There was nothing new in the report, per se. The Church of Scotland's anti-Israel stance has been rather consistent. But the document did, in its brief appearance, reveal the true reason behind the church's vehement opposition to the Jewish state.
The Church of Scotland's anti-Israel position has nothing to do with human rights, but rather a theological argument. As I have said repeatedly, all the human rights accusations against Israel are nothing more than a clever mask for modern anti-Semitism, and the Church of Scotland's theological argument is proof of this.
In its conclusion, the church document made the startling claim that only the dissolution of Jewish sovereignty in the Holy Land would bring "peace and security and human rights," and eliminate "racial intolerance, especially in the forms of anti-Semitism and Islamophobia." The Bible was used to support this vile and twisted moral position.
After providing scriptural "evidence" from Palestinian theologians, the document went on to state that "the lack of detailed archaeological evidence supports the view that the range of scriptural material makes it inappropriate to try to use the Hebrew scriptures to determine an area of land meant exclusively for the Jewish people."

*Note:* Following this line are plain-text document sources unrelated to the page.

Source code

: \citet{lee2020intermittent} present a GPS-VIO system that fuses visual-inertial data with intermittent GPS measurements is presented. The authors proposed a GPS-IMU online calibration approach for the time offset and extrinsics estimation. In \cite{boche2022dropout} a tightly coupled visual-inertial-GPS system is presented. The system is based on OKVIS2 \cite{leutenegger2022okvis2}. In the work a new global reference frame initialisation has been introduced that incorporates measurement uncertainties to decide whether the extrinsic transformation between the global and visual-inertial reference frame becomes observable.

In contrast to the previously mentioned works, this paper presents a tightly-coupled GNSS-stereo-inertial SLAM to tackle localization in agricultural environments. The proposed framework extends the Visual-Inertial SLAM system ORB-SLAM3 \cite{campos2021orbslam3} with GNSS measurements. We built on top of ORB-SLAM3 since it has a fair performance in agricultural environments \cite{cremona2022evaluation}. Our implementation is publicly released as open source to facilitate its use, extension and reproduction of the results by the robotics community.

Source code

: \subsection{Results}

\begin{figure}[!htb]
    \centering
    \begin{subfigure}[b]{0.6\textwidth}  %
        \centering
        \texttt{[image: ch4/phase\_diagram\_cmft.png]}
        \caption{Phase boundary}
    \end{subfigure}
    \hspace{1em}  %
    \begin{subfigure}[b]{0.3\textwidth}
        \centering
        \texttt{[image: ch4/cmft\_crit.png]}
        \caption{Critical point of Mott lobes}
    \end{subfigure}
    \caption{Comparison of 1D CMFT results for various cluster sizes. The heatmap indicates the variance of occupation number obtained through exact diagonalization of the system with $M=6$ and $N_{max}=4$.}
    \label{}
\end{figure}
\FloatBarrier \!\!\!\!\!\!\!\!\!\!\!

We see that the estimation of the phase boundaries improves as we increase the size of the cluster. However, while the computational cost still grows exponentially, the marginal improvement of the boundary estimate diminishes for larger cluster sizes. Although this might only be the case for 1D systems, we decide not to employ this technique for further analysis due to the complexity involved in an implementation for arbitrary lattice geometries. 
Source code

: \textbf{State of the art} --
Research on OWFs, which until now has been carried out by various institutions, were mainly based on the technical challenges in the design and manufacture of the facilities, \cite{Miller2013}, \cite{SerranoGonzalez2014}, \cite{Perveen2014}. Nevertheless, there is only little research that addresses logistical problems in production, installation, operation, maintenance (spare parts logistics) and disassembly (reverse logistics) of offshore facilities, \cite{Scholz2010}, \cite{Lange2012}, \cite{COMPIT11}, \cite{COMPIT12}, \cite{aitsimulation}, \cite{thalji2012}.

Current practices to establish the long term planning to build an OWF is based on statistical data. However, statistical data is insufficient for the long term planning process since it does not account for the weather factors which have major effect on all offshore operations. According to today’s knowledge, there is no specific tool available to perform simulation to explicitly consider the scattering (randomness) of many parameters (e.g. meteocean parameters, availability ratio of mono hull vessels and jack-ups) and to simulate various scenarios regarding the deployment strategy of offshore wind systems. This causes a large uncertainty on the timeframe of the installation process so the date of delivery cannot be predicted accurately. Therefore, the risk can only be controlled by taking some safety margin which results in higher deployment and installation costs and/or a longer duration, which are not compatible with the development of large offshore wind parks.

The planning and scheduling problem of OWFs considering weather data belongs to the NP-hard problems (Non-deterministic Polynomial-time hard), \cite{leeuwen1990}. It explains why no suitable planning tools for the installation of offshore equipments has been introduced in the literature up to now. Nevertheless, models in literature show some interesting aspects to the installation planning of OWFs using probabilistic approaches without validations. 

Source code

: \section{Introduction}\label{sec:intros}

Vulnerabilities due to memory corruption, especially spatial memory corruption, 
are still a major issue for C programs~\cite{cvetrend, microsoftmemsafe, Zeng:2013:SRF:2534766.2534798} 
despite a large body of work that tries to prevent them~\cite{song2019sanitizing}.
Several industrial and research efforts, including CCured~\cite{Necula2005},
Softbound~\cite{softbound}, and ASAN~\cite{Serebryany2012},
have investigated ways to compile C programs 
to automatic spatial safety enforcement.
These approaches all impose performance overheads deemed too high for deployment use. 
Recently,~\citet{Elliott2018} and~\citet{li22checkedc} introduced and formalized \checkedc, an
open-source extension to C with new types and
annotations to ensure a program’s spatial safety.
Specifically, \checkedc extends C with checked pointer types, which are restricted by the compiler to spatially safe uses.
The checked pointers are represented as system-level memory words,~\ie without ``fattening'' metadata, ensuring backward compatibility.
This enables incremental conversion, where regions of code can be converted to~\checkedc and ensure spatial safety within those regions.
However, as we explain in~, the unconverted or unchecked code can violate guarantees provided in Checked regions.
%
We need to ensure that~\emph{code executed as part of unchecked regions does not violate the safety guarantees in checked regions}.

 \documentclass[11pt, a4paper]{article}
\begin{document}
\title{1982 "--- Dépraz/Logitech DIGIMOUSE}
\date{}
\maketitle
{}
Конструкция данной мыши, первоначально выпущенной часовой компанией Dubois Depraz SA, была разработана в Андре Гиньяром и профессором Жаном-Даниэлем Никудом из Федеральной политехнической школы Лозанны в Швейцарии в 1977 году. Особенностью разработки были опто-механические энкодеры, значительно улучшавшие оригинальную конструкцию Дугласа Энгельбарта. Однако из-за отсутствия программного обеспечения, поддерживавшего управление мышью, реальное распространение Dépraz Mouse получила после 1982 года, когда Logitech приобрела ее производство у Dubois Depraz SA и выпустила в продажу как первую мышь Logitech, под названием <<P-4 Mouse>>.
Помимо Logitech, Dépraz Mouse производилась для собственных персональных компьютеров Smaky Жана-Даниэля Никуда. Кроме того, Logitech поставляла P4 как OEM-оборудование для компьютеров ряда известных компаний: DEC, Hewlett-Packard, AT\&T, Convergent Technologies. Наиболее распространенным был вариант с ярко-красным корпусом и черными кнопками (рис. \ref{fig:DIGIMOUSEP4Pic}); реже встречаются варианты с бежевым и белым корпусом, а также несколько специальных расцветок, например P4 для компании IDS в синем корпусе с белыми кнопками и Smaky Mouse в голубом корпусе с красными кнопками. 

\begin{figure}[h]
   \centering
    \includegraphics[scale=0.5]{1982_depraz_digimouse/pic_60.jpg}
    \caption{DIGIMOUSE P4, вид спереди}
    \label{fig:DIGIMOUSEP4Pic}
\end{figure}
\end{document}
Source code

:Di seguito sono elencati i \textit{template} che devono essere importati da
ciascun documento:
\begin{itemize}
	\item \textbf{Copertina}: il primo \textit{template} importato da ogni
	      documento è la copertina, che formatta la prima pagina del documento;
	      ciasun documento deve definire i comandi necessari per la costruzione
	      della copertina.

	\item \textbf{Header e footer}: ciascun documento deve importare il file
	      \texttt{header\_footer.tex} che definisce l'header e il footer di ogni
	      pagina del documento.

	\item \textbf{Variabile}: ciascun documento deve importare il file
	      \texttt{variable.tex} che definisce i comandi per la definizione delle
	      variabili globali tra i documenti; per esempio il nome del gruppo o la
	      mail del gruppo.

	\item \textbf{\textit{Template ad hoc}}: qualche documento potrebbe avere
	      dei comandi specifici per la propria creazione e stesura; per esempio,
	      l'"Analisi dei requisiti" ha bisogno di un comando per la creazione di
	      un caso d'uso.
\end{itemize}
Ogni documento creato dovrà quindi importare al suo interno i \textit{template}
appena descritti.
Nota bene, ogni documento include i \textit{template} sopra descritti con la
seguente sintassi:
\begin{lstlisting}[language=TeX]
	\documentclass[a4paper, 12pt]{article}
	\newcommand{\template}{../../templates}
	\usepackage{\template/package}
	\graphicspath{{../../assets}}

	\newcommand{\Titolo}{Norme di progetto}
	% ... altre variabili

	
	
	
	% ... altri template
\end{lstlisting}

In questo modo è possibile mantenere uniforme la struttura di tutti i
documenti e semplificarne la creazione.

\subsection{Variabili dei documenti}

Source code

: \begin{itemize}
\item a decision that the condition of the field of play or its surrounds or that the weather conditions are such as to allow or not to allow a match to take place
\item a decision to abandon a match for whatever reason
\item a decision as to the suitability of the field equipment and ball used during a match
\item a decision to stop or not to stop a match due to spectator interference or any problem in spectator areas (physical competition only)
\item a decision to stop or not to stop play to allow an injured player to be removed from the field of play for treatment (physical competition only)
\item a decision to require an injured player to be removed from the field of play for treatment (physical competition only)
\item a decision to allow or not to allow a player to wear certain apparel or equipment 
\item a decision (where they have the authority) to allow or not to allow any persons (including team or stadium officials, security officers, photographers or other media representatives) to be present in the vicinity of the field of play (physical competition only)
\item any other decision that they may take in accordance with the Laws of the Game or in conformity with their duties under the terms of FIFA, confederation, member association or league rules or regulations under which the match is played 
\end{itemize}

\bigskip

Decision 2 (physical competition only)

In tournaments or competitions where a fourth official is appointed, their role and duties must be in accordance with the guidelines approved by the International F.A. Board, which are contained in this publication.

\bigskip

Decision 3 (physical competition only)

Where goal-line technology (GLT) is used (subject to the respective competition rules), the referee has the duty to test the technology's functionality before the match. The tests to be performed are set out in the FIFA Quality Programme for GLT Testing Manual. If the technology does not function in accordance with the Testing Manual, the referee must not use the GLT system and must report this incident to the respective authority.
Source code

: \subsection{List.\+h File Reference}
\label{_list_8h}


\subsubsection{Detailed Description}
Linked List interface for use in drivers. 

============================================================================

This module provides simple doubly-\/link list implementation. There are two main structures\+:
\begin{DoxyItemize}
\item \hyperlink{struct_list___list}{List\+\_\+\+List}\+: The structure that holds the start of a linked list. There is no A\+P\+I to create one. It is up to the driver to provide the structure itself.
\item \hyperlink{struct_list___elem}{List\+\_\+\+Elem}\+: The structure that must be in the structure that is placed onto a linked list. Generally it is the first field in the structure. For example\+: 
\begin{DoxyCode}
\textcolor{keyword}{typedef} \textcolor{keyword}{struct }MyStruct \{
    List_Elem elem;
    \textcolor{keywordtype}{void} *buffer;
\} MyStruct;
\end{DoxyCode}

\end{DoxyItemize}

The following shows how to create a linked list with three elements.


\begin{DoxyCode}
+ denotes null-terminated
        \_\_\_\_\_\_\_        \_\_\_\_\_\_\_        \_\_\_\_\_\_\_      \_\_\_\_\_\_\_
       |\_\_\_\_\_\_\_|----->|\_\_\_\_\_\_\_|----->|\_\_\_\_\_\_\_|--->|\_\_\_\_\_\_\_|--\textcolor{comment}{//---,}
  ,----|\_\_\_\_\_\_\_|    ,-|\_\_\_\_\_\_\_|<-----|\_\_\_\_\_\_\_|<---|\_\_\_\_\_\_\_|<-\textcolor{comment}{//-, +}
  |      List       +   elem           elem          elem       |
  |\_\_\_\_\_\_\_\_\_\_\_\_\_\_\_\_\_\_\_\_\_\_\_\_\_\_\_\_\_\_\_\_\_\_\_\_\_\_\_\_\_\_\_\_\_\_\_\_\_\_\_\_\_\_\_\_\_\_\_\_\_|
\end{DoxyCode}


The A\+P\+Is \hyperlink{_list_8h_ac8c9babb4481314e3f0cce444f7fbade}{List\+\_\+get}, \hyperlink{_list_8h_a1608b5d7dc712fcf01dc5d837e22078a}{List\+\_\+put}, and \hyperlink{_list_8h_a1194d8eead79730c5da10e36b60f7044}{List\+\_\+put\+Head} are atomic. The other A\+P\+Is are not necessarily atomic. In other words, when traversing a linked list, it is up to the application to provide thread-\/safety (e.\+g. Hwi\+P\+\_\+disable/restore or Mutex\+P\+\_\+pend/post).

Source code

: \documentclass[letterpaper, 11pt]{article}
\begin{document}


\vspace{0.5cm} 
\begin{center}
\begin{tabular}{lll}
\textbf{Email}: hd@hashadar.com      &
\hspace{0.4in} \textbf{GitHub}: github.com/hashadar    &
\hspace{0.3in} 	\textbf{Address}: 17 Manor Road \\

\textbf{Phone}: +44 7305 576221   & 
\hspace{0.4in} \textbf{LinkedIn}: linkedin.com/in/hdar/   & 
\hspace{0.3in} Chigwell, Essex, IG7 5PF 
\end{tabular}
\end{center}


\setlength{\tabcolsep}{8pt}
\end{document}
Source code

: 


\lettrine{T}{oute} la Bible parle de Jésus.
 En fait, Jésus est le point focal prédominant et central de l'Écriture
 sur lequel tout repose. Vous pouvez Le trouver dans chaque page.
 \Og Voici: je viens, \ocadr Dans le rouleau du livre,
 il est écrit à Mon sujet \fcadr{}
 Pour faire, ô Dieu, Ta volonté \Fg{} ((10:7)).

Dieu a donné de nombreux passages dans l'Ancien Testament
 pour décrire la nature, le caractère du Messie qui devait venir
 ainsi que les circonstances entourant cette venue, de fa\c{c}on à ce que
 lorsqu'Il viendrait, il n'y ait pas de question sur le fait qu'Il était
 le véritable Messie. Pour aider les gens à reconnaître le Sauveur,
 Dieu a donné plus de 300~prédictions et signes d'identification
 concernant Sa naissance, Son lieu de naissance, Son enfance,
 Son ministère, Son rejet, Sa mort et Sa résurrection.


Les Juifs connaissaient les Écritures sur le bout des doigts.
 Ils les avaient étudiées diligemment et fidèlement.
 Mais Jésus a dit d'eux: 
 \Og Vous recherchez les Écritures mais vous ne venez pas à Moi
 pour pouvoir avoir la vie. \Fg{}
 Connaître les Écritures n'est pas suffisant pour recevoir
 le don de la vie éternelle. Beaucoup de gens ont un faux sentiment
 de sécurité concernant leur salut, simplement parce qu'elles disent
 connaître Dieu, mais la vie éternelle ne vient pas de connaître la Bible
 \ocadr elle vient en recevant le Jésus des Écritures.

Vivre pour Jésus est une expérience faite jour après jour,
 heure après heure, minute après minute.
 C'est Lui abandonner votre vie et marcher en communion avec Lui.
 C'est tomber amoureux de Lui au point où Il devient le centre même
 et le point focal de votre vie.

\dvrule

Another conclusion read: "Exclusivist tradition implied Jews had a special, privileged position in relation to God. But the prophetic tradition stood against this. The narrative of the Babylonian captivity demonstrated that God was not confined to 'their' land, nor was He concerned only for 'them.'"
Another bizarre portion of the church document used the book of Jonah to somehow prove that Israel's existence necessarily breeds evil. "The Book of Jonah is a key text for understanding the Hebrew Bible’s promise of the land to Abraham and his descendants," according to the Church of Scotland. "Written at a time when Jewish people were turning inwards, the book presents Jonah as a Jewish nationalist to drive home the point: God's universal, inclusive love is for all. God in Jonah is merciful, gracious, a liberator of the oppressed and sinful who looks for just living. …Jonah suggests a new theology of the land, because God was not confined within the Land of Israel, but also embraced the land of Assyria."
The conclusion must be that, unlike Jonah, Israeli Jews today are unmerciful, ungracious, unjust and unloving.
The cherry on the cake, so to speak, was the Church of Scotland's referencing of Jesus, who, according to this august body, "offered a radical critique of Jewish specialness and exclusivism ... Jesus' cleansing of the Temple means not just that the Temple needs to be reformed, but that the Temple is finished." Of course, by extension, this also means that the right to Jewish sovereignty in the Land of Israel is finished.
Jews must not stand alone against misuse of Scripture, but must be joined by all who care for truth.